RJB Mining hits bottom of pit

Investment
RJB Mining hits bottom of pit

SHARES IN RJB Mining defied gravity on their way up. Now that they are on the way down no-one is prepared to call the bottom. Yesterday they fell another 6p to hit a record low of 79p even though first-half profits, at pounds 44.7m, were at the top end of forecasts.

What did the damage was the bigger than expected dividend cut, from 10p to 3p, allied to uncertainty about whether Britain's biggest coal producer will sign extra supply deals with the electricity generators.

The shares ought to be a buy. At the current price they are trading on an historic multiple of one. Even assuming earnings fall by two-thirds this year, the shares will still be on a forward multiple of just three. The yield, meanwhile, is bigger than the multiple, even supposing the payout for the year is no more than 6p. That points to earnings being insufficient to support any dividend.

RJB's Richard Budge certainly faces challenges. Despite the gas ban, there are enough gas-fired stations in the pipeline to remove another 12 million tonnes of coal demand and Mr Budge will need to work like fury to keep production costs below the prices the generators are likely to offer to buy more coal.

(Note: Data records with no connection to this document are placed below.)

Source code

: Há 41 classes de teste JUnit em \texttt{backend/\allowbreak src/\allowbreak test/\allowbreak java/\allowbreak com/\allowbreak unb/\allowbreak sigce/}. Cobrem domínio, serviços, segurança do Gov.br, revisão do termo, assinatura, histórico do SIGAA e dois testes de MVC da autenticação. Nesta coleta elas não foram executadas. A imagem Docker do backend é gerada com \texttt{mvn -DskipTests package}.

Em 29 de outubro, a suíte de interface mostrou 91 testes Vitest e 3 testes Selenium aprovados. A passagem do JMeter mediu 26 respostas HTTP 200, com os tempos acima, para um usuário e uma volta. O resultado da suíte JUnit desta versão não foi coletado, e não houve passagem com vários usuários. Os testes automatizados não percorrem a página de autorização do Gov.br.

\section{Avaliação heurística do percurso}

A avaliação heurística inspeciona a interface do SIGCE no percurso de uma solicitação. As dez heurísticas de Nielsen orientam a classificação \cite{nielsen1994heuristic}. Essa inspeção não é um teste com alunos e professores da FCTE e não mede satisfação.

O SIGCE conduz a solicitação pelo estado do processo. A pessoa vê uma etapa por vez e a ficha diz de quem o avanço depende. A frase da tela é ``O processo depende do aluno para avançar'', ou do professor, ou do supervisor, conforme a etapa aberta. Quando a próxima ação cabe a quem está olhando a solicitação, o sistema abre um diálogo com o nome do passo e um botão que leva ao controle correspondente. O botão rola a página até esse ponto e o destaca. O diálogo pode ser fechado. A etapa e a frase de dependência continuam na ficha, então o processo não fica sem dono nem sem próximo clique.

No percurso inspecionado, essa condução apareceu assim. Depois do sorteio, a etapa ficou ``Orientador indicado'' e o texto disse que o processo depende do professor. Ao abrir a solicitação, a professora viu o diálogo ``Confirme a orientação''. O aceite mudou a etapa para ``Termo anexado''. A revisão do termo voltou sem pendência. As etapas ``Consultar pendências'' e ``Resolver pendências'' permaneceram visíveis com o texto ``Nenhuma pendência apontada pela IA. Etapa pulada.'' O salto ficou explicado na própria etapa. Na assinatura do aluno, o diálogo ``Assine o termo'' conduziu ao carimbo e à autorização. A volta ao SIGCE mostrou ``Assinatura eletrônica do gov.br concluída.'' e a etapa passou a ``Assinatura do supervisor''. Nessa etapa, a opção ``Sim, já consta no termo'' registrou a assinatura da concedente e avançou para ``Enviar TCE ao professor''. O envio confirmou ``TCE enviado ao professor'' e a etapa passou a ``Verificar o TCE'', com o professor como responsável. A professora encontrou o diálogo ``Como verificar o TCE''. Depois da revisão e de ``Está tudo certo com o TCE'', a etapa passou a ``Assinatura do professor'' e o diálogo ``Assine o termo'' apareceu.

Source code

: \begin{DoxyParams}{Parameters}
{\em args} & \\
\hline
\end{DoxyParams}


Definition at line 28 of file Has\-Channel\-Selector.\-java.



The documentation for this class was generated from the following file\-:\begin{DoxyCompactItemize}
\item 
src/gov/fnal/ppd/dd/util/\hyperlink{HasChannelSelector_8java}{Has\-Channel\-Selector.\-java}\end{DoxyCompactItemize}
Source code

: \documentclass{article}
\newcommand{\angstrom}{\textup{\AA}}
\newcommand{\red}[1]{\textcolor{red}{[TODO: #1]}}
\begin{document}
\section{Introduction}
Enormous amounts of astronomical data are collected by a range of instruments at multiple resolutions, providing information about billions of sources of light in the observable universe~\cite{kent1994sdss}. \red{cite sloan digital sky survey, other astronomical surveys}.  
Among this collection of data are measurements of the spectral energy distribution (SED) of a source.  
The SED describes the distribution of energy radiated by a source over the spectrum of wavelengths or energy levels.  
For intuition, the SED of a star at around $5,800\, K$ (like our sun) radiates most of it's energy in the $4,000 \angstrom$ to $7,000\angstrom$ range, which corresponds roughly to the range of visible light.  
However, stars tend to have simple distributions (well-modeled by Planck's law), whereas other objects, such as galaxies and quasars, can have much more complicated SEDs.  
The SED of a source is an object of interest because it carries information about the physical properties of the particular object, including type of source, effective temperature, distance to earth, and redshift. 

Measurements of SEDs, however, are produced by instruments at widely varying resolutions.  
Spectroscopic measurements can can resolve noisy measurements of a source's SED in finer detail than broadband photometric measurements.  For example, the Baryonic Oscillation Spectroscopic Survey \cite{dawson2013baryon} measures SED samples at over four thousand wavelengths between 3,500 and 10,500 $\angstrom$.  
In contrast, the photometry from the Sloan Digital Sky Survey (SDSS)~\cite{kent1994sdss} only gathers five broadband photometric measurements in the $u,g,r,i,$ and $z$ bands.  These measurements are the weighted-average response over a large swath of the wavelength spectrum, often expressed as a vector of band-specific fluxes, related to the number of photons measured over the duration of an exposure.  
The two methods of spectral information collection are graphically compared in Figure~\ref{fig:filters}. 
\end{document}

But the long-time bear of the stock, Paribas' Charles Kernot, reckons the current share price cannot be justified by the worst-case scenario where all deep-mined pits are shut. Without any upside from new contracts, he has pencilled in profits of pounds 27m next year, putting the shares on a multiple of six times. Given the market's lack of appetite for RJB, Mr Budge could be forgiven for taking the business private again. Investors should think of buying the shares before he does.